►

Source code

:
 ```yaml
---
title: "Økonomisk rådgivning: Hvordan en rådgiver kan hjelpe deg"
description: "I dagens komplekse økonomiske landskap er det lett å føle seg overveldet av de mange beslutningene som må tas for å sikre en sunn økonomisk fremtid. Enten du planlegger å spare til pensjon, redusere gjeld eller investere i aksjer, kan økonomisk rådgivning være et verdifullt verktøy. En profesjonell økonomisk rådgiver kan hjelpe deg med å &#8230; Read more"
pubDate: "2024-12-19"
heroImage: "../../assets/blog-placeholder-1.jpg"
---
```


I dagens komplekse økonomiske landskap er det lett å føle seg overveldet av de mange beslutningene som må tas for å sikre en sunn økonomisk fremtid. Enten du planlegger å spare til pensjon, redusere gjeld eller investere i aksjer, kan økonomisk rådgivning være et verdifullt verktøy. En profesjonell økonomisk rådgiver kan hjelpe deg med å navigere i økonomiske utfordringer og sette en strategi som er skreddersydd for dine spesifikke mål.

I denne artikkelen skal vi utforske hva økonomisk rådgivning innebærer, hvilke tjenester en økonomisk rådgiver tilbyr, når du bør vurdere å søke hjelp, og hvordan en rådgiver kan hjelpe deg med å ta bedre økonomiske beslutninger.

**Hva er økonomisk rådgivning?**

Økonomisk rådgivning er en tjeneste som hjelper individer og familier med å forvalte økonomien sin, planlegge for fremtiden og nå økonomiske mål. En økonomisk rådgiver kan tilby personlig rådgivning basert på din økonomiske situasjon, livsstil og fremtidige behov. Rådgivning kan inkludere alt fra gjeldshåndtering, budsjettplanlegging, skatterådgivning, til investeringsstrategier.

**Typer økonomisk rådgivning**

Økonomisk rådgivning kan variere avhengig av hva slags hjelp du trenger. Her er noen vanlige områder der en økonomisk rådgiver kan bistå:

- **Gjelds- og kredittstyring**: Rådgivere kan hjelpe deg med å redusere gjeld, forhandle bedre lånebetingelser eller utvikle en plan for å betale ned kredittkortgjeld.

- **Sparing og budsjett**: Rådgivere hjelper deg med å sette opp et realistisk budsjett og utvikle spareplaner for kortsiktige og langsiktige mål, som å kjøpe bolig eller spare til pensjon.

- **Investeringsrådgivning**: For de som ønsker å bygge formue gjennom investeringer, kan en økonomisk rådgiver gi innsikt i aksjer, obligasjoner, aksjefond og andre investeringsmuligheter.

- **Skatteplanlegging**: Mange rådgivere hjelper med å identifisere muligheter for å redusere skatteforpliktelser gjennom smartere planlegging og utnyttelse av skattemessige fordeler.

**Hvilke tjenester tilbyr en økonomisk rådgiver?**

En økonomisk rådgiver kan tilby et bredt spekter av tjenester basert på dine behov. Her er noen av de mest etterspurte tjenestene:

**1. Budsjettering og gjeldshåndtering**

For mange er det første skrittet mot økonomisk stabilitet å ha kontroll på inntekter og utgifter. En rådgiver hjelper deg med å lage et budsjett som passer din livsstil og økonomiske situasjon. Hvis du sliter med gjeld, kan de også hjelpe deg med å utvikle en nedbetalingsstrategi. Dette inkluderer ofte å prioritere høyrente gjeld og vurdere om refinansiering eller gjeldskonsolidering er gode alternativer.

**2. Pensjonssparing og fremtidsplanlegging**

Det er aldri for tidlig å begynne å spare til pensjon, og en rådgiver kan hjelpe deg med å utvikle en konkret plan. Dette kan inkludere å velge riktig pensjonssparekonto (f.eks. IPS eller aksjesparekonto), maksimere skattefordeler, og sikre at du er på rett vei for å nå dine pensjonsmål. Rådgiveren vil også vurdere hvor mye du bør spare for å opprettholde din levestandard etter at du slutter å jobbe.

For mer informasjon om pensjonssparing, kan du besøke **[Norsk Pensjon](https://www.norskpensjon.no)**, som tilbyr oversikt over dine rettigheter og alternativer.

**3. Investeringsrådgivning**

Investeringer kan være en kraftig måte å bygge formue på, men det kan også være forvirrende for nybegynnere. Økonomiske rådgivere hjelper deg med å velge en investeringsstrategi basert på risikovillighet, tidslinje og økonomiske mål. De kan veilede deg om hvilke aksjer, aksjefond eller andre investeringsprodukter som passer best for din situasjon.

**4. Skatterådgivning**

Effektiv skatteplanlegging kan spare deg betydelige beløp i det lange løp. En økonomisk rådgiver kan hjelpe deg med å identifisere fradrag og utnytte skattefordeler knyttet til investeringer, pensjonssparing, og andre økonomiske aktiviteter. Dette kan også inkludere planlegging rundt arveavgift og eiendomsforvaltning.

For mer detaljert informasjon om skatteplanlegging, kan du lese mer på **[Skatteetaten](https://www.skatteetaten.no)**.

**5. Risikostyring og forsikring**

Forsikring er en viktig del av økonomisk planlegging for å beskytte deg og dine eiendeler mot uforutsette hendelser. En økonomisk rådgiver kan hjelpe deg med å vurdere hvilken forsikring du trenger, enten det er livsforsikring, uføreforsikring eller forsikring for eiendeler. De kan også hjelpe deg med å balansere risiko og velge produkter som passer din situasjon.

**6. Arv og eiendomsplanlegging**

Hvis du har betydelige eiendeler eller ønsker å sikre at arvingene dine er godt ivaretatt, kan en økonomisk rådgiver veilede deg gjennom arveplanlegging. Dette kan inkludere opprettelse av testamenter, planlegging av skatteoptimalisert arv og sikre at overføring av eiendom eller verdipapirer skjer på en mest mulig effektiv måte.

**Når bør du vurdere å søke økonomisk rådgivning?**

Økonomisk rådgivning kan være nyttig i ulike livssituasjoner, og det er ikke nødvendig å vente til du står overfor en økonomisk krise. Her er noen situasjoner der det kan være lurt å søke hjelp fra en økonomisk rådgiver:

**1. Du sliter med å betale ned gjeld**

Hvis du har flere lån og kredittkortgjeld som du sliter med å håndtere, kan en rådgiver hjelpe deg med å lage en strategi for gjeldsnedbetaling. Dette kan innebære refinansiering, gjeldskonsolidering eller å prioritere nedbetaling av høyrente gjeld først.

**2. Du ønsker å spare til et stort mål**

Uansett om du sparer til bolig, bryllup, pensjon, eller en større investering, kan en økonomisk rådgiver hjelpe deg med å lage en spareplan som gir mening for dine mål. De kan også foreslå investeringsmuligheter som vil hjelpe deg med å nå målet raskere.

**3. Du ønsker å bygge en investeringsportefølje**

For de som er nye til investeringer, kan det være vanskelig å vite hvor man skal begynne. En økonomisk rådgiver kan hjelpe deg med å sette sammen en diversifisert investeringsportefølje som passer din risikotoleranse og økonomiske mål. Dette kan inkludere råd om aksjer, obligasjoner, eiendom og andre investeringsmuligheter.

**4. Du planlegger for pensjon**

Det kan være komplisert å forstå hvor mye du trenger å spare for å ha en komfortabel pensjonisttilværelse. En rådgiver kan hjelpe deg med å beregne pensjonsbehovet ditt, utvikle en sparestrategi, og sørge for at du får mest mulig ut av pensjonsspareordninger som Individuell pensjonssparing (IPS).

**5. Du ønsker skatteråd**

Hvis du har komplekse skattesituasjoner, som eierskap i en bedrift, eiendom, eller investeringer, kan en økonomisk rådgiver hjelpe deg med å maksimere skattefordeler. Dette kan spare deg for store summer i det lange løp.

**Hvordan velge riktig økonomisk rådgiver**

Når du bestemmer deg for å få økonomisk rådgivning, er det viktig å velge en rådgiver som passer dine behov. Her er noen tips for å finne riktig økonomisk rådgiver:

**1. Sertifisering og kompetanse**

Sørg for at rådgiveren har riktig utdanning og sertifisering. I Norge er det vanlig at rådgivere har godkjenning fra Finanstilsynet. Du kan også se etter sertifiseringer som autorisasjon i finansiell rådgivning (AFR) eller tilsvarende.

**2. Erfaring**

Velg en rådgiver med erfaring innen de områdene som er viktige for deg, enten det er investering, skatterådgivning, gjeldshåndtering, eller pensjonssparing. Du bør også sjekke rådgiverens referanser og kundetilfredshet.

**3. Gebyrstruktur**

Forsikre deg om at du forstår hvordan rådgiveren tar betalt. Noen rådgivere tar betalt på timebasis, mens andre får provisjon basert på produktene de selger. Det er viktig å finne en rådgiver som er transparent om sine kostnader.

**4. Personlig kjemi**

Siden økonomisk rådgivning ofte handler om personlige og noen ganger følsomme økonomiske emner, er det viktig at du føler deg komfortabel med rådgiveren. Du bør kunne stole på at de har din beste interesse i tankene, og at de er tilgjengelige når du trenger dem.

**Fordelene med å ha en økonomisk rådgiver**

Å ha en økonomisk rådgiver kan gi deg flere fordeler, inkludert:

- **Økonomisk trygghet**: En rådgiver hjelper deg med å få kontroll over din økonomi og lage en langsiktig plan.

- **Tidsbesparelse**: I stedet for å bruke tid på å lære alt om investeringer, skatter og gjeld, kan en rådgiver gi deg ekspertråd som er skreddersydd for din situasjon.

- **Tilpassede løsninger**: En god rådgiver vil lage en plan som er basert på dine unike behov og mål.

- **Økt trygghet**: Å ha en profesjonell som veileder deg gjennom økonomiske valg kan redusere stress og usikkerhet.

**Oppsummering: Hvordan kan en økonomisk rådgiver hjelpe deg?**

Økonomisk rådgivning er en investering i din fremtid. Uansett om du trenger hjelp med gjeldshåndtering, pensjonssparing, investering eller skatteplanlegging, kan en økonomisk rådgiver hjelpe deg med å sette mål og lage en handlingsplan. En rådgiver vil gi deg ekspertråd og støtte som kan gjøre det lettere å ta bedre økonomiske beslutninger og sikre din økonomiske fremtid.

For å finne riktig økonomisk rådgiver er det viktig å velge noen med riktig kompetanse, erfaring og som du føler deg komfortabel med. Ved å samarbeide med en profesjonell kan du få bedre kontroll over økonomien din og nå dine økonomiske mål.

◄

## [Exercise details]
Look over the records above and copy each line that includes the string "måte".

## [Answer for the task]
Investeringer kan være en kraftig måte å bygge formue på, men det kan også være forvirrende for nybegynnere. Økonomiske rådgivere hjelper deg med å velge en investeringsstrategi basert på risikovillighet, tidslinje og økonomiske mål. De kan veilede deg om hvilke aksjer, aksjefond eller andre investeringsprodukter som passer best for din situasjon.
Hvis du har betydelige eiendeler eller ønsker å sikre at arvingene dine er godt ivaretatt, kan en økonomisk rådgiver veilede deg gjennom arveplanlegging. Dette kan inkludere opprettelse av testamenter, planlegging av skatteoptimalisert arv og sikre at overføring av eiendom eller verdipapirer skjer på en mest mulig effektiv måte.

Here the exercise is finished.